━━━ Data in this exercise ━━━

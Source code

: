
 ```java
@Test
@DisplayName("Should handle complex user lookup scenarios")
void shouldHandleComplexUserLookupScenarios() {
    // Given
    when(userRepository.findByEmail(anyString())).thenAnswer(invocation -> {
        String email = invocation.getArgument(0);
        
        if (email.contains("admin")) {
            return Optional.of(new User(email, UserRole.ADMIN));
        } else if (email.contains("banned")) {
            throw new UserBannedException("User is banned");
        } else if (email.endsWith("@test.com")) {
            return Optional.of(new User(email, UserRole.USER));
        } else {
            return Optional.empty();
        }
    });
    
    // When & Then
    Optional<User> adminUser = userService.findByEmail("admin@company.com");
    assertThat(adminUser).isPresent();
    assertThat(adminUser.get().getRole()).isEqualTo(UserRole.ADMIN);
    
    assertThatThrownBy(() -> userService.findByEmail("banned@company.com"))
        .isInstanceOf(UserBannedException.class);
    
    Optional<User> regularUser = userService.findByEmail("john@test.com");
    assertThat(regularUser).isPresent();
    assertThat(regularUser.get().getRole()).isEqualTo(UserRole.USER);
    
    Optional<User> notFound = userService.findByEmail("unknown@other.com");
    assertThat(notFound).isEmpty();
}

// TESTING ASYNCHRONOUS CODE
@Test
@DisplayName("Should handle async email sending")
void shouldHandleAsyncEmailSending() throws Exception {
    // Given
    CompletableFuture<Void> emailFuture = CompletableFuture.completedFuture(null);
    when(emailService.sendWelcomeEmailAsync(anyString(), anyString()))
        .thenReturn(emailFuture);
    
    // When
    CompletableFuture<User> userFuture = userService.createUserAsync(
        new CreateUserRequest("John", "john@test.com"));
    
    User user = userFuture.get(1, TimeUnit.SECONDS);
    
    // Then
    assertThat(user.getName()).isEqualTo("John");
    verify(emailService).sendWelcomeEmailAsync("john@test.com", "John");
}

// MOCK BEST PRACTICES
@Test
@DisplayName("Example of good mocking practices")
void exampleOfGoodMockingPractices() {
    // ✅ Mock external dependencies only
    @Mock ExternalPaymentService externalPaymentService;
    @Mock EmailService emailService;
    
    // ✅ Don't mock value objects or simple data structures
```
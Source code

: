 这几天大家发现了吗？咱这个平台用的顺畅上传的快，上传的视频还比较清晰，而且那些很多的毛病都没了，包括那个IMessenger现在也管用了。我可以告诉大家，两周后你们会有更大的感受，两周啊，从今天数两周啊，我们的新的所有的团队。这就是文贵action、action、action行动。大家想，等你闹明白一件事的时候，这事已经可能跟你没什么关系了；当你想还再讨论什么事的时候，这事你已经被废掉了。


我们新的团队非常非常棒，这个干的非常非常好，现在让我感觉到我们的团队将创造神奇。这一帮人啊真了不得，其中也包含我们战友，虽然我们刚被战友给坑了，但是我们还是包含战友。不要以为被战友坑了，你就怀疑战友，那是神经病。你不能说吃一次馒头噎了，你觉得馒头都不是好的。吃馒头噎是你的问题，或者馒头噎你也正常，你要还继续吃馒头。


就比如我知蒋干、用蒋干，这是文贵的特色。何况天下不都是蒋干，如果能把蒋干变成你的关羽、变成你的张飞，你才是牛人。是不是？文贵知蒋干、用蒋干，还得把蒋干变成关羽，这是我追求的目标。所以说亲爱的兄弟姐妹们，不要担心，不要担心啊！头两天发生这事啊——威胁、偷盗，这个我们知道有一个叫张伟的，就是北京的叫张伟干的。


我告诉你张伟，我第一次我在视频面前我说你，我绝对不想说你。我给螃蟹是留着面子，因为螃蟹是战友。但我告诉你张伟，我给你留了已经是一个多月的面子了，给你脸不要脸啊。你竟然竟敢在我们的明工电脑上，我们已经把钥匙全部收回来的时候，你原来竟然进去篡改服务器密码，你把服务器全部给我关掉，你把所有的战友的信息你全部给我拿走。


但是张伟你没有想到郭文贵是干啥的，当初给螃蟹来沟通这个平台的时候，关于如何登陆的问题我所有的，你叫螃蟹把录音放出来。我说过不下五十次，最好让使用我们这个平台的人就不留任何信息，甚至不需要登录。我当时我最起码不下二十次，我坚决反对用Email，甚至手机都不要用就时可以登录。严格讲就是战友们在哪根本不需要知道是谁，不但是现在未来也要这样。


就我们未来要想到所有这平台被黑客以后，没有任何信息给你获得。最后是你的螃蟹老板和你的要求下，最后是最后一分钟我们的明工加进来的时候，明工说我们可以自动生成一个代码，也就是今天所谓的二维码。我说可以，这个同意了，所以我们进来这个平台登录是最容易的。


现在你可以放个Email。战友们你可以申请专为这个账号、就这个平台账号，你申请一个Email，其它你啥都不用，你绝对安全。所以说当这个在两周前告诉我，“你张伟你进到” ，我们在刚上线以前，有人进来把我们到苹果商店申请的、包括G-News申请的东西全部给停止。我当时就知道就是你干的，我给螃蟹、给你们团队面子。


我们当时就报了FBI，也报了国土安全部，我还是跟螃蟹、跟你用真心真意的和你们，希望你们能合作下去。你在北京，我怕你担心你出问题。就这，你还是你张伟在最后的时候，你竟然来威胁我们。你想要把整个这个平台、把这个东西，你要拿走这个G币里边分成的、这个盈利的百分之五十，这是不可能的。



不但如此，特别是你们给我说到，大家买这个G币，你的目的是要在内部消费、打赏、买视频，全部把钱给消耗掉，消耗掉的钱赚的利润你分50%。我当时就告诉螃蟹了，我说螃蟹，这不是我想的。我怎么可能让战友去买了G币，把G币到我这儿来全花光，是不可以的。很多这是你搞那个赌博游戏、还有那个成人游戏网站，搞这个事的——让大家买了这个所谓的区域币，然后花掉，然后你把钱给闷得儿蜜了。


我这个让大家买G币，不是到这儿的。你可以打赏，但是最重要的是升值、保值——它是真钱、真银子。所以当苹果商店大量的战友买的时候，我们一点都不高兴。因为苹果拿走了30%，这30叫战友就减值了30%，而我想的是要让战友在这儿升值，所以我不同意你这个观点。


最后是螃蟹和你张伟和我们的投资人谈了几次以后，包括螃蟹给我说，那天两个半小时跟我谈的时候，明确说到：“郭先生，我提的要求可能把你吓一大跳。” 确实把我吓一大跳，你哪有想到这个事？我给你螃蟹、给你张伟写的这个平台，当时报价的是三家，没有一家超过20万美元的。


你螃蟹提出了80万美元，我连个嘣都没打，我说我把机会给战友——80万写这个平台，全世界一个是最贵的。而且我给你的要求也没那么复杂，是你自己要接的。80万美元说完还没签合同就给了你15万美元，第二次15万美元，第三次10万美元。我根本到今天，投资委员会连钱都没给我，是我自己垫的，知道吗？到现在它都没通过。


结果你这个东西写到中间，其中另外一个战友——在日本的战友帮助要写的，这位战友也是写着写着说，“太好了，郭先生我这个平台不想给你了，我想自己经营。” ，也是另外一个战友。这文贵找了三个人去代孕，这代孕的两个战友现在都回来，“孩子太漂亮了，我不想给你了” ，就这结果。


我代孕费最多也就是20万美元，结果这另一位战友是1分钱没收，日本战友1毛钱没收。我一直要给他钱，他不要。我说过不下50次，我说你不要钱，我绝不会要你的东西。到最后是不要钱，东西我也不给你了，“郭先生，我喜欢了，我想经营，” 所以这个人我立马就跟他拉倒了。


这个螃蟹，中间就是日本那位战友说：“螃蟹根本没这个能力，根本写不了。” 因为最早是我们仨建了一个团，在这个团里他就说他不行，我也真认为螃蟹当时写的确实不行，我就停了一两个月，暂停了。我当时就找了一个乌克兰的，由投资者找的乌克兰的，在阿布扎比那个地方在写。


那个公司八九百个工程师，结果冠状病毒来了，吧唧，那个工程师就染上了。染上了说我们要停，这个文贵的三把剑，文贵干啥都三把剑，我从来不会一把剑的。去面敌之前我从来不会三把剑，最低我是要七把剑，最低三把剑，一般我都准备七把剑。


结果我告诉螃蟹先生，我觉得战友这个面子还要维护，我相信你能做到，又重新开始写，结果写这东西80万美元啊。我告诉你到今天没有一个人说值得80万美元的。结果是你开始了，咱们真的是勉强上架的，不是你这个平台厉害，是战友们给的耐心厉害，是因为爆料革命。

━━━

§ Task description
In the entries above, find each line that has the word "anyString". Copy it.

§ Answer
    when(userRepository.findByEmail(anyString())).thenAnswer(invocation -> {
    when(emailService.sendWelcomeEmailAsync(anyString(), anyString()))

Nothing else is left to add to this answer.